Better Late Than Never…I Guess

Law students–and, one hopes, high school history students–all learn about the case of Plessy v. Ferguson. It established the doctrine of “separate but equal,” a doctrine that ensured that Black folks could continue to be separated and definitely not equal, a situation that would be legally sanctioned until the decision in Brown v. Board of Education.

A quick summary: In 1892, a White-appearing African American resident of New Orleans named Homer Plessy bought a ticket on a train; he boarded the Whites-only car, then identified himself as Black and refused to sit in the car designated for Black people. He was arrested, and the case made its way to the Supreme Court, which rejected Plessy’s argument that his constitutional rights had been violated.

The Court ruled that a law that “implies merely a legal distinction” between White people and Black people wasn’t unconstitutional.
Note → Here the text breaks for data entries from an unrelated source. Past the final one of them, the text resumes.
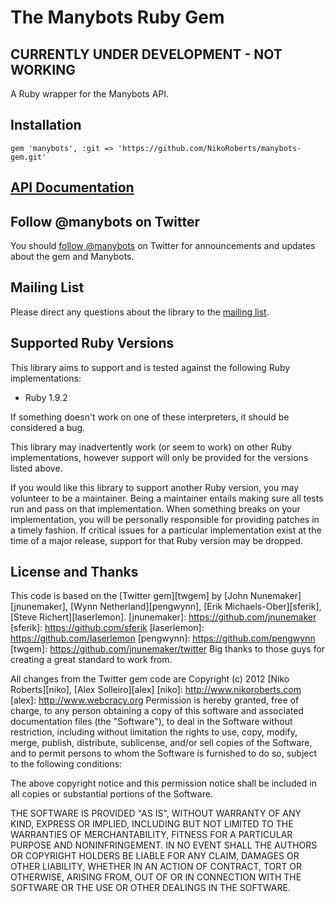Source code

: # The Manybots Ruby Gem
## CURRENTLY UNDER DEVELOPMENT - NOT WORKING
A Ruby wrapper for the Manybots API.


## <a name="installation"></a>Installation
    gem 'manybots', :git => 'https://github.com/NikoRoberts/manybots-gem.git' 

## <a name="doco"></a>[API Documentation][doco]
[doco]: https://www.manybots.com/api


## <a name="follow"></a>Follow @manybots on Twitter
You should [follow @manybots][follow] on Twitter for announcements and updates about
the gem and Manybots.

[follow]: https://twitter.com/manybots

## <a name="mailing_list"></a>Mailing List
Please direct any questions about the library to the [mailing list].

[mailing list]: https://groups.google.com/group/manybots-dev


## <a name="versions"></a>Supported Ruby Versions
This library aims to support and is tested against the following Ruby
implementations:

* Ruby 1.9.2

If something doesn't work on one of these interpreters, it should be considered
a bug.

This library may inadvertently work (or seem to work) on other Ruby
implementations, however support will only be provided for the versions listed
above.

If you would like this library to support another Ruby version, you may
volunteer to be a maintainer. Being a maintainer entails making sure all tests
run and pass on that implementation. When something breaks on your
implementation, you will be personally responsible for providing patches in a
timely fashion. If critical issues for a particular implementation exist at the
time of a major release, support for that Ruby version may be dropped.

## License and Thanks
This code is based on the [Twitter gem][twgem] by [John Nunemaker][jnunemaker], [Wynn Netherland][pengwynn], [Erik Michaels-Ober][sferik], [Steve Richert][laserlemon].
[jnunemaker]: https://github.com/jnunemaker
[sferik]: https://github.com/sferik
[laserlemon]: https://github.com/laserlemon
[pengwynn]: https://github.com/pengwynn
[twgem]: https://github.com/jnunemaker/twitter
Big thanks to those guys for creating a great standard to work from.

All changes from the Twitter gem code are Copyright (c) 2012 [Niko Roberts][niko], [Alex Solleiro][alex]
[niko]: http://www.nikoroberts.com
[alex]: http://www.webcracy.org
Permission is hereby granted, free of charge, to any person obtaining a copy of this software and associated documentation files (the "Software"), to deal in the Software without restriction, including without limitation the rights to use, copy, modify, merge, publish, distribute, sublicense, and/or sell copies of the Software, and to permit persons to whom the Software is furnished to do so, subject to the following conditions:

The above copyright notice and this permission notice shall be included in all copies or substantial portions of the Software.

THE SOFTWARE IS PROVIDED "AS IS", WITHOUT WARRANTY OF ANY KIND, EXPRESS OR IMPLIED, INCLUDING BUT NOT LIMITED TO THE WARRANTIES OF MERCHANTABILITY, FITNESS FOR A PARTICULAR PURPOSE AND NONINFRINGEMENT. IN NO EVENT SHALL THE AUTHORS OR COPYRIGHT HOLDERS BE LIABLE FOR ANY CLAIM, DAMAGES OR OTHER LIABILITY, WHETHER IN AN ACTION OF CONTRACT, TORT OR OTHERWISE, ARISING FROM, OUT OF OR IN CONNECTION WITH THE SOFTWARE OR THE USE OR OTHER DEALINGS IN THE SOFTWARE.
As a direct result of that ruling, restrictive Jim Crow legislation and separate public accommodations based on race became commonplace.

It wasn’t until 1954 that Plessy was overruled; the unanimous Brown v. Board of Education decision held that separate was inherently unequal. The decision prompted an enormous backlash among White Americans, especially in the South, where hundreds of private schools (segregation academies) drained White children out of public school systems.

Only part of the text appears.